The Department of Health and Human Services announced a new plan that would protect federally-funded health care providers from refusing to administer care if they disagree with the mode of treatment or the patient’s lifestyle on moral or religious grounds. According to the agency, the measure is intended to protect health care workers who disagree with abortion on moral or religious grounds. But because of the confusing nature of the new rules, LGBT advocates say the plan could allow the healthcare community to discriminate against the LGBT community or those living with HIV/AIDS. Many advocates say that the LGBT community and those living with HIV/AIDS already receive unequal treatment by health care providers.

Gavin Newsom, the pro-equality mayor of San Francisco, is being used in a new ad that lashes out against the gay community and supports California’s ban on marriage equality.

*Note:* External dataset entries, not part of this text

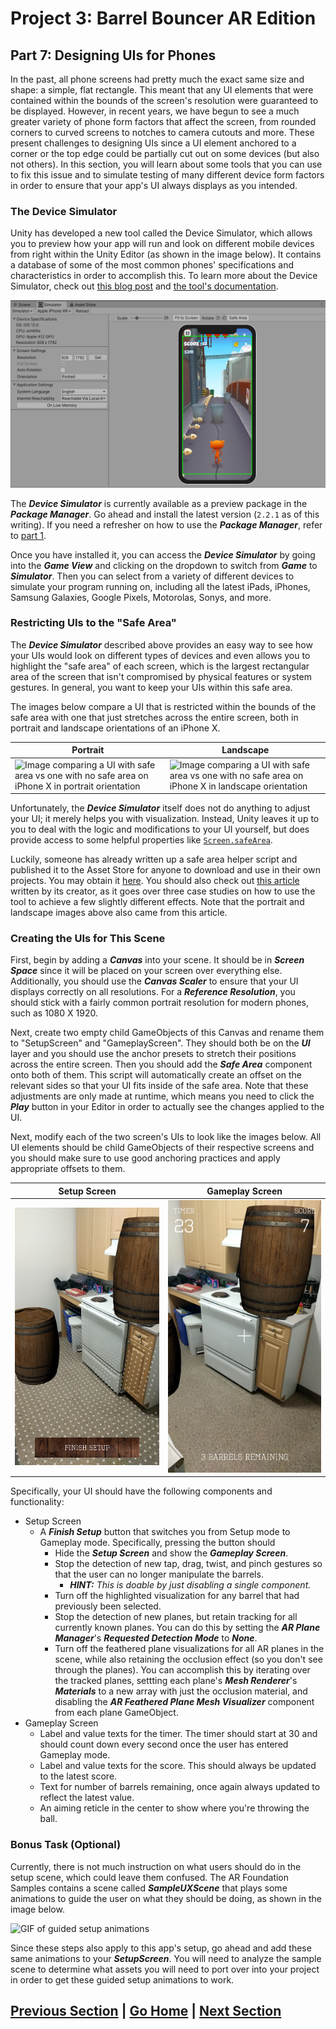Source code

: # Project 3: Barrel Bouncer AR Edition

## Part 7: Designing UIs for Phones

In the past, all phone screens had pretty much the exact same size and shape: a simple, flat rectangle. This meant that any UI elements that were contained within the bounds of the screen's resolution were guaranteed to be displayed. However, in recent years, we have begun to see a much greater variety of phone form factors that affect the screen, from rounded corners to curved screens to notches to camera cutouts and more. These present challenges to designing UIs since a UI element anchored to a corner or the top edge could be partially cut out on some devices (but also not others). In this section, you will learn about some tools that you can use to fix this issue and to simulate testing of many different device form factors in order to ensure that your app's UI always displays as you intended.

### The Device Simulator

Unity has developed a new tool called the Device Simulator, which allows you to preview how your app will run and look on different mobile devices from right within the Unity Editor (as shown in the image below). It contains a database of some of the most common phones' specifications and characteristics in order to accomplish this. To learn more about the Device Simulator, check out [this blog post](https://blogs.unity3d.com/2019/09/27/speed-up-mobile-iteration-with-the-new-device-simulator/) and [the tool's documentation](https://docs.unity3d.com/Packages/com.unity.device-simulator@latest/).

![Screenshot of Unity's Device Simulator](images/device-simulator.png)

The _**Device Simulator**_ is currently available as a preview package in the _**Package Manager**_. Go ahead and install the latest version (`2.2.1` as of this writing). If you need a refresher on how to use the _**Package Manager**_, refer to [part 1](../configuration/#packages-via-the-package-manager).

Once you have installed it, you can access the _**Device Simulator**_ by going into the _**Game View**_ and clicking on the dropdown to switch from _**Game**_ to _**Simulator**_. Then you can select from a variety of different devices to simulate your program running on, including all the latest iPads, iPhones, Samsung Galaxies, Google Pixels, Motorolas, Sonys, and more.

### Restricting UIs to the "Safe Area"

The _**Device Simulator**_ described above provides an easy way to see how your UIs would look on different types of devices and even allows you to highlight the "safe area" of each screen, which is the largest rectangular area of the screen that isn't compromised by physical features or system gestures. In general, you want to keep your UIs within this safe area.

The images below compare a UI that is restricted within the bounds of the safe area with one that just stretches across the entire screen, both in portrait and landscape orientations of an iPhone X.

| Portrait | Landscape |
| ------------- | ------------- |
| ![Image comparing a UI with safe area vs one with no safe area on iPhone X in portrait orientation](https://connect-prd-cdn.unity.com/p/images/3a635dee-d0e8-410d-b4a3-580d28b63c77_TST_PO.png) |  ![Image comparing a UI with safe area vs one with no safe area on iPhone X in landscape orientation](https://connect-prd-cdn.unity.com/p/images/c3e10358-8d72-480e-ba97-629f51fdc467_TST_LSL.png) |

Unfortunately, the _**Device Simulator**_ itself does not do anything to adjust your UI; it merely helps you with visualization. Instead, Unity leaves it up to you to deal with the logic and modifications to your UI yourself, but does provide access to some helpful properties like [`Screen.safeArea`](https://docs.unity3d.com/ScriptReference/Screen-safeArea.html).

Luckily, someone has already written up a safe area helper script and published it to the Asset Store for anyone to download and use in their own projects. You may obtain it [here](https://assetstore.unity.com/packages/tools/gui/safe-area-helper-130488). You should also check out [this article](https://connect.unity.com/p/updating-your-gui-for-the-iphone-x-and-other-notched-devices) written by its creator, as it goes over three case studies on how to use the tool to achieve a few slightly different effects. Note that the portrait and landscape images above also came from this article.

### Creating the UIs for This Scene

First, begin by adding a _**Canvas**_ into your scene. It should be in _**Screen Space**_ since it will be placed on your screen over everything else. Additionally, you should use the _**Canvas Scaler**_ to ensure that your UI displays correctly on all resolutions. For a _**Reference Resolution**_, you should stick with a fairly common portrait resolution for modern phones, such as 1080 X 1920.

Next, create two empty child GameObjects of this Canvas and rename them to "SetupScreen" and "GameplayScreen". They should both be on the _**UI**_ layer and you should use the anchor presets to stretch their positions across the entire screen. Then you should add the _**Safe Area**_ component onto both of them. This script will automatically create an offset on the relevant sides so that your UI fits inside of the safe area. Note that these adjustments are only made at runtime, which means you need to click the _**Play**_ button in your Editor in order to actually see the changes applied to the UI.

Next, modify each of the two screen's UIs to look like the images below. All UI elements should be child GameObjects of their respective screens and you should make sure to use good anchoring practices and apply appropriate offsets to them.

| Setup Screen | Gameplay Screen |
| ------------- | ------------- |
| ![Image showing setup screen UI](images/setup-screen.png) | ![Image showing gameplay screen UI](images/gameplay-screen.png) |

Specifically, your UI should have the following components and functionality:

- Setup Screen
  - A _**Finish Setup**_ button that switches you from Setup mode to Gameplay mode. Specifically, pressing the button should
    - Hide the _**Setup Screen**_ and show the _**Gameplay Screen**_.
    - Stop the detection of new tap, drag, twist, and pinch gestures so that the user can no longer manipulate the barrels.
      - _**HINT:** This is doable by just disabling a single component._
    - Turn off the highlighted visualization for any barrel that had previously been selected.
    - Stop the detection of new planes, but retain tracking for all currently known planes. You can do this by setting the _**AR Plane Manager**_'s _**Requested Detection Mode**_ to _**None**_.
    - Turn off the feathered plane visualizations for all AR planes in the scene, while also retaining the occlusion effect (so you don't see through the planes). You can accomplish this by iterating over the tracked planes, settting each plane's _**Mesh Renderer**_'s _**Materials**_ to a new array with just the occlusion material, and disabling the _**AR Feathered Plane Mesh Visualizer**_ component from each plane GameObject.
- Gameplay Screen
  - Label and value texts for the timer. The timer should start at 30 and should count down every second once the user has entered Gameplay mode.
  - Label and value texts for the score. This should always be updated to the latest score.
  - Text for number of barrels remaining, once again always updated to reflect the latest value.
  - An aiming reticle in the center to show where you're throwing the ball.

### Bonus Task (Optional)

Currently, there is not much instruction on what users should do in the setup scene, which could leave them confused. The AR Foundation Samples contains a scene called _**SampleUXScene**_ that plays some animations to guide the user on what they should be doing, as shown in the image below.

![GIF of guided setup animations](images/setup-animation.gif)

Since these steps also apply to this app's setup, go ahead and add these same animations to your _**SetupScreen**_. You will need to analyze the sample scene to determine what assets you will need to port over into your project in order to get these guided setup animations to work.

## [Previous Section](../lighting) | [Go Home](..) | [Next Section](../gameplay-mode)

The ad, which is paid for by the supporters of the state’s Proposition 8, which would end marriage equality in the state, depicts Newsom speaking after same-sex marriage was legalized earlier this year. The commercial also claims that if the amendment fails people would be sued for their beliefs and churches that refuse to marry gay couples would lose their tax-exempt status.

That’s the news from us today. Thanks for tuning in to Equally Speaking.

Have a great day, and we’ll see you back here again tomorrow morning.